Il est indiscutable que Jésus a centré son action et son annonce non sur lui-même ni même sur Dieu, mais sur le royaume de Dieu […] qui n’est pas le Dieu des religions ni des puissants de ce monde. […]

[207] c’est dans cette perspective qu’il faut comprendre l’Eglise des pauvres. L’Eglise en effet doit être configurée en disciple et continuatrice de la personne et de l’œuvre de Jésus. En conséquence, l’Eglise des pauvres n’est pas cette Eglise qui, riche et établie, se préoccupe des pauvres, leur offre généreusement son aide. C’est plutôt une Eglise où les pauvres sont le sujet principal et le principe de structuration interne ; l’union de Dieu avec les hommes telle qu’elle se fait en Jésus Christ, est historiquement et originellement l’union d’un Dieu vidé de lui-même avec le monde des pauvres.

 

 

 

 

 

Peut-être ces annotations personnelles aident-elles à percevoir les enjeux de ces lignes fortes.

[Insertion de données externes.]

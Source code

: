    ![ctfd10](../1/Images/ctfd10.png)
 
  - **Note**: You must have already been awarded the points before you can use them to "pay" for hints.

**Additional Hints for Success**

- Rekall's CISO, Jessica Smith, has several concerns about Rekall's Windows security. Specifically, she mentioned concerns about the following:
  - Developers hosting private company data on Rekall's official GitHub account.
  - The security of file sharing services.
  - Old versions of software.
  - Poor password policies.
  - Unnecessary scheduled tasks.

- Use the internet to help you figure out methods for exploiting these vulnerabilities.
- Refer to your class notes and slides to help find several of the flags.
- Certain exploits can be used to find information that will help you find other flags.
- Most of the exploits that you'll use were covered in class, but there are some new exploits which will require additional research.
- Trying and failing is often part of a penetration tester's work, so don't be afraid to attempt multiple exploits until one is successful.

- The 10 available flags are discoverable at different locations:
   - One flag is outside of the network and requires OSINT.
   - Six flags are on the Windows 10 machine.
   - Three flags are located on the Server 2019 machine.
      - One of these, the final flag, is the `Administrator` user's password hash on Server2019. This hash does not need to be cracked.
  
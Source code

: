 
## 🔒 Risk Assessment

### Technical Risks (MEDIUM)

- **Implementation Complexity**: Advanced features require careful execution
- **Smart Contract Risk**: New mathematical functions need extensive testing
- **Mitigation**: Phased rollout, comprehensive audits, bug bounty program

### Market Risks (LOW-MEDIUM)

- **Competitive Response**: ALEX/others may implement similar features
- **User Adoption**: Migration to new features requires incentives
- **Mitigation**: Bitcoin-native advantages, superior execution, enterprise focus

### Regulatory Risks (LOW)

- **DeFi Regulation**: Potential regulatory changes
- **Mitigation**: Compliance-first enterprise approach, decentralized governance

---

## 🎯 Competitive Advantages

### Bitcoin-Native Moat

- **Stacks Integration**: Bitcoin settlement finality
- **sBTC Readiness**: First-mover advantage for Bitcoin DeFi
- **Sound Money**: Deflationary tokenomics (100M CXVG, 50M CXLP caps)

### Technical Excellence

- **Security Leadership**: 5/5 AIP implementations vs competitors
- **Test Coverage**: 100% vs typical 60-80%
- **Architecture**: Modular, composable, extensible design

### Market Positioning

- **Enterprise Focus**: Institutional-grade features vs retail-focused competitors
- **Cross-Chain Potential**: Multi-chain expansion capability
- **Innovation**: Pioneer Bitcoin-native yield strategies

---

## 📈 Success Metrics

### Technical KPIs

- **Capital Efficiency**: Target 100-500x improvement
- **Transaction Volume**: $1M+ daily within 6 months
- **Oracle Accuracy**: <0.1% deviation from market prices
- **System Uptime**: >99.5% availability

Faut-il dire les choses ainsi à la virgule près ? Je ne crois pas, mais je n’ai pas accès à l’original espagnol qui peut-être est plus clair ici ou là. On perçoit dans ces lignes une forme de plaidoyer pour la théologie de la libération. Aujourd’hui, surtout après le pontificat de François, elle n’aurait plus besoin d’ainsi se défendre et pourrait travailler plus paisiblement. Les convictions demeurent, et demeurent d’une actualité saisissante. François nous aura accoutumés à telle ou telle proposition. Parfois, on voudrait préciser. Que veut dire « correctement » « vraiment » « de façon chrétienne », « vrais ou faux chemins »? On peut toujours retourner ce genre de mots.

La théologie de la libération, disons la théologie à partir des opprimés, ceux qui n’ont plus figure humaine, n’est pas une théologie contextuelle, ou n’est pas plus contextuelle que toute théologie. Elle est pertinente dogmatiquement, pour dire le cœur de la foi, et non comme une note marginale en bas de page d’une théologie politique ou morale, seconde pour une théologie seconde.

S’il faut imaginer des « adversaires », par exemple à parler de persécution, il ne faut pas les penser d’abord en dehors de l’Eglise. La brutalité des puissants et des milliardaires états-uniens ou des autocrates (russes, africains, etc.), en usant sans vergogne de la loi du plus fort, exploite ceux qui ont dans l’histoire actuelle la figure du pauvre. Ce qui se déroule à Gaza désigne aussi les victimes d’une bestialité dont on ne peut que refuser qu’elle se revendique de la première alliance.

La théologie de la rupture évangélique, illustrée par le renversement des puissants du Magnificat, de la dénonciation du monde, du mondain, a toujours besoin d’être précisée. Car d’une part ce monde est aimé de Dieu. D’autre part, ce monde, même sans connaître Dieu est le lieu de son Esprit où tant et tant secourent leurs semblables. La nouveauté peut se dire par la rupture ; cela ne signifie pas que l’ancien soit mauvais parce qu’ancien.

L’opposition action/contemplation est vieille et se décline de plusieurs manières. L’oisiveté aristocratique s’oppose au labeur du peuple – on se rappelle que l’étymologie du mot travail désigne la torture ‑, la contemplation monastique aux travaux pastoraux, la praxis, terme marxiste, à la gratuité du don de soi, l’adoration à l’action catholique voire « seulement » humanitaire, etc. On se demande comment prier en vérité si l’on ne change rien à un style de vie qui participe à l’oppression. Dans les affaires de violences sexuelles dissimulées par la soi-disant sainteté orante du violeur, on a systématiquement opéré une fracture entre la face solaire de l’orant (ou de l’homme charitable) et la face obscure de l’oppresseur. Une théologie qui s’écrit à partir des victimes de ces crimes est aussi une théologie de la libération. Ce n’est pas insignifiant que plusieurs se sont regroupées au sein de « la parole libérée ».